= Beginning of Section =
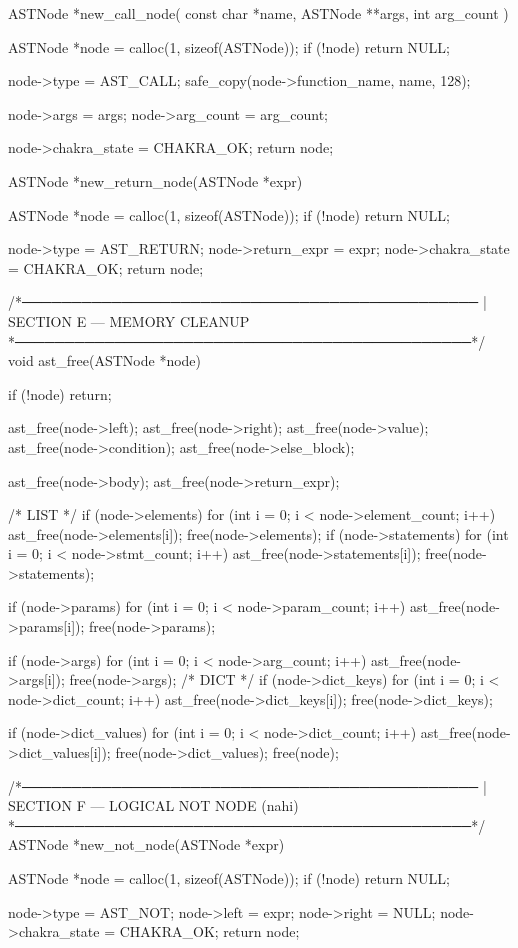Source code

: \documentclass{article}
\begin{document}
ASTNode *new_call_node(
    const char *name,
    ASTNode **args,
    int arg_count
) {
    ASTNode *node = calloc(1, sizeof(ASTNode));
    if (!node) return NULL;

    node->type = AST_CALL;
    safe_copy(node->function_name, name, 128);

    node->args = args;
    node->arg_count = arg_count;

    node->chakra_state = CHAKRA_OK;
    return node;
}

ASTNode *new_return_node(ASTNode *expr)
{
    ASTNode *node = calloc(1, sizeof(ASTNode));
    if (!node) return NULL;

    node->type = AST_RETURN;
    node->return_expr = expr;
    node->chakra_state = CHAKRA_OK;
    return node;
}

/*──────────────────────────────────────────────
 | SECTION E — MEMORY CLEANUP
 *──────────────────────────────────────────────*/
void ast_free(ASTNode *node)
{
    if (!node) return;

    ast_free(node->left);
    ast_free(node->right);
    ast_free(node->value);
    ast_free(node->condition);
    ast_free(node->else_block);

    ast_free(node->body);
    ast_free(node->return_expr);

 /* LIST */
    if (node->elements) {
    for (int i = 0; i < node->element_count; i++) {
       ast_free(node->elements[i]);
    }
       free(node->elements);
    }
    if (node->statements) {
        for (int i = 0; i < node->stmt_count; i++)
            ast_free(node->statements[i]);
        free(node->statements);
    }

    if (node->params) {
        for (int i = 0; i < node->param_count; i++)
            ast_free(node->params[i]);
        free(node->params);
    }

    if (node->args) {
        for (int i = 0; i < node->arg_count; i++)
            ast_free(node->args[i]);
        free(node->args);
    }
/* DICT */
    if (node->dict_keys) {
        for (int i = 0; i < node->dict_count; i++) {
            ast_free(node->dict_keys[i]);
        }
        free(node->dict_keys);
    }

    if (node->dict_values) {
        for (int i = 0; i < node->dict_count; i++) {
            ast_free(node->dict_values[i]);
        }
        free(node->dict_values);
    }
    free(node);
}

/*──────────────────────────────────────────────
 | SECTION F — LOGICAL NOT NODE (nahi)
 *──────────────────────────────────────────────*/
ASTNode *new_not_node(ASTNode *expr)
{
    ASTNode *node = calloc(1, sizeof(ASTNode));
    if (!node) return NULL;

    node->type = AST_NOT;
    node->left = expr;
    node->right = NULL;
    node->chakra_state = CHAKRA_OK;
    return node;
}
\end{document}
= End of Section =
= Beginning of Section =
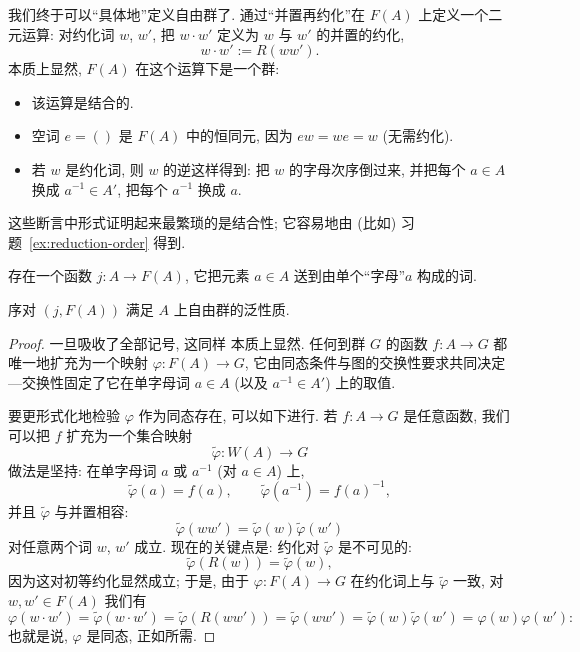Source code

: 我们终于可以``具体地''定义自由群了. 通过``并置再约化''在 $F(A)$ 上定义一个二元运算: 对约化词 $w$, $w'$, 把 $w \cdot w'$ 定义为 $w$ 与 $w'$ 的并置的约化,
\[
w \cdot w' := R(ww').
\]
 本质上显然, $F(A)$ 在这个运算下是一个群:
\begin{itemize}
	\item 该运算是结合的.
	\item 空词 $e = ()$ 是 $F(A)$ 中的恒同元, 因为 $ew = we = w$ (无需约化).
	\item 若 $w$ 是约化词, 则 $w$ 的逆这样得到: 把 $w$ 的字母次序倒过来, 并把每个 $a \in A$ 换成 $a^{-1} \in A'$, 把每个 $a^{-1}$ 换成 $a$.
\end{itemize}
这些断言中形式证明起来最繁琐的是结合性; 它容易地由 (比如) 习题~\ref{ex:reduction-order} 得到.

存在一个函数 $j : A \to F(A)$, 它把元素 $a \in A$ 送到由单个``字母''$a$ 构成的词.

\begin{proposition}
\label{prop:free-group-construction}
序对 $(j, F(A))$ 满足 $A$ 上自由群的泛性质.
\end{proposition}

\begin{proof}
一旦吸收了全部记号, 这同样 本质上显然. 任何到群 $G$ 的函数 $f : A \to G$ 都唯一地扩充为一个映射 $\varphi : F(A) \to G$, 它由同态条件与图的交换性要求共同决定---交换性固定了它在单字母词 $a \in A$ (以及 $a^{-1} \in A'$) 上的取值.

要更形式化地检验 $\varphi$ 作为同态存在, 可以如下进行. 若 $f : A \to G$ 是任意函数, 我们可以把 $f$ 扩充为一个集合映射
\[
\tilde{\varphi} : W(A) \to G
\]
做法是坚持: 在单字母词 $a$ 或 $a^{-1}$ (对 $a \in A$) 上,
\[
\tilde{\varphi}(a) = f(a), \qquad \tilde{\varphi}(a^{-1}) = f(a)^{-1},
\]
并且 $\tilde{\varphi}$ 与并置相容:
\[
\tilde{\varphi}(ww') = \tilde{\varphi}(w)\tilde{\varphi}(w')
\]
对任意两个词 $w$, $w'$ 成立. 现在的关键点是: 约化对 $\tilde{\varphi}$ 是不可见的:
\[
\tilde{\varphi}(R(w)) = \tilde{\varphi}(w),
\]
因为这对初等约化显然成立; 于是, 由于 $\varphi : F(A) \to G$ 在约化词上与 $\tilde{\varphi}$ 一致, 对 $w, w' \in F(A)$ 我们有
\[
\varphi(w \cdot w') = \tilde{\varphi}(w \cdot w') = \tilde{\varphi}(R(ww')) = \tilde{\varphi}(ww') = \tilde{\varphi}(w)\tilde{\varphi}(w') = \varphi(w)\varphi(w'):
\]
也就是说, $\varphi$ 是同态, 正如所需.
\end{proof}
= End of Section =
= Beginning of Section =
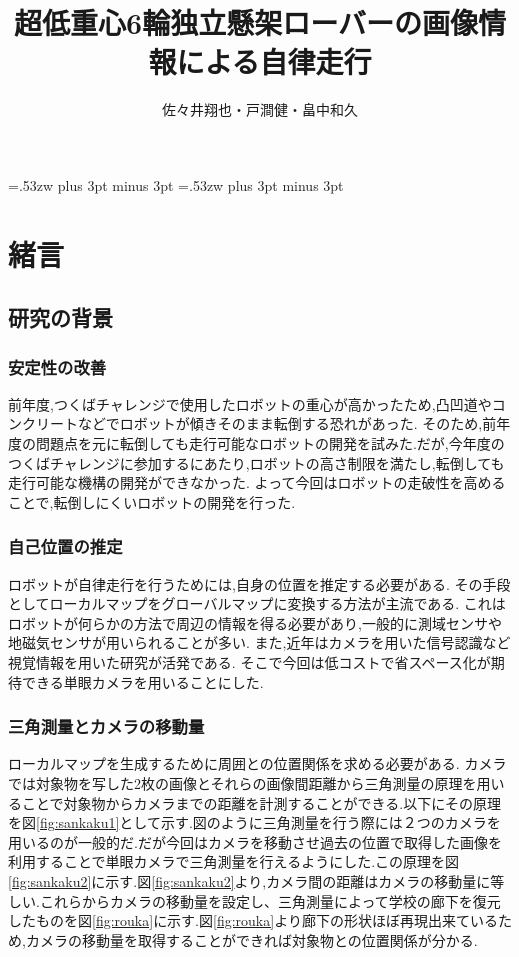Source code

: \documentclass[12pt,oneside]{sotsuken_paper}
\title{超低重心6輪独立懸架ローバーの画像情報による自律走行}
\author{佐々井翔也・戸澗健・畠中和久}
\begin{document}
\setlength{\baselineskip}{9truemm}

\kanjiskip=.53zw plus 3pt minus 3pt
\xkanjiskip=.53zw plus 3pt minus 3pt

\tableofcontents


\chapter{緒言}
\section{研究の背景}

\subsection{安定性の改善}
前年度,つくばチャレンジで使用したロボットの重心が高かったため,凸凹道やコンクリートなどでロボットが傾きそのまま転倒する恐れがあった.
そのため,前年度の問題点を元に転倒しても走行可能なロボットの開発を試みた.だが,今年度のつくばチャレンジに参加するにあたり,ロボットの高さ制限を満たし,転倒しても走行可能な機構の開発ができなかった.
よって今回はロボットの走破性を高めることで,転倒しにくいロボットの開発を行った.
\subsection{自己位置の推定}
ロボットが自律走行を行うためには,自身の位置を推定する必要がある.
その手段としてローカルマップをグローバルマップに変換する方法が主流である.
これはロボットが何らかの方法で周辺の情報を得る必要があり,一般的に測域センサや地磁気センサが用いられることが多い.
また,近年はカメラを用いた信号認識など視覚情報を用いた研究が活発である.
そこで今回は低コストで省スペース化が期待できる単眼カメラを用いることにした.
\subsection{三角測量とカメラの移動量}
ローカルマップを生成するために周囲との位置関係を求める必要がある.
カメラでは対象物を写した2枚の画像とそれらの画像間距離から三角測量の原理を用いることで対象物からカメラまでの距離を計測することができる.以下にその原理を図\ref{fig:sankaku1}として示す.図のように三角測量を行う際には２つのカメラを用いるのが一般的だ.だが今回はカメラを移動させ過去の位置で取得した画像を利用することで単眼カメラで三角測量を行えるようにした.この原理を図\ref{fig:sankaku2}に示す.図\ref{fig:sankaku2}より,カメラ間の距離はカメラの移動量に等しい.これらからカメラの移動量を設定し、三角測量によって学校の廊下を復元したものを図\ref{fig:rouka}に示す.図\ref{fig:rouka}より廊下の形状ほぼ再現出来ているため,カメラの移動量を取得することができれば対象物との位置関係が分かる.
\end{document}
= End of Section =
### TASK GOAL
Show all of the lines above in which "proposition" is present.

### ANSWER BOX
\begin{proposition}
\end{proposition}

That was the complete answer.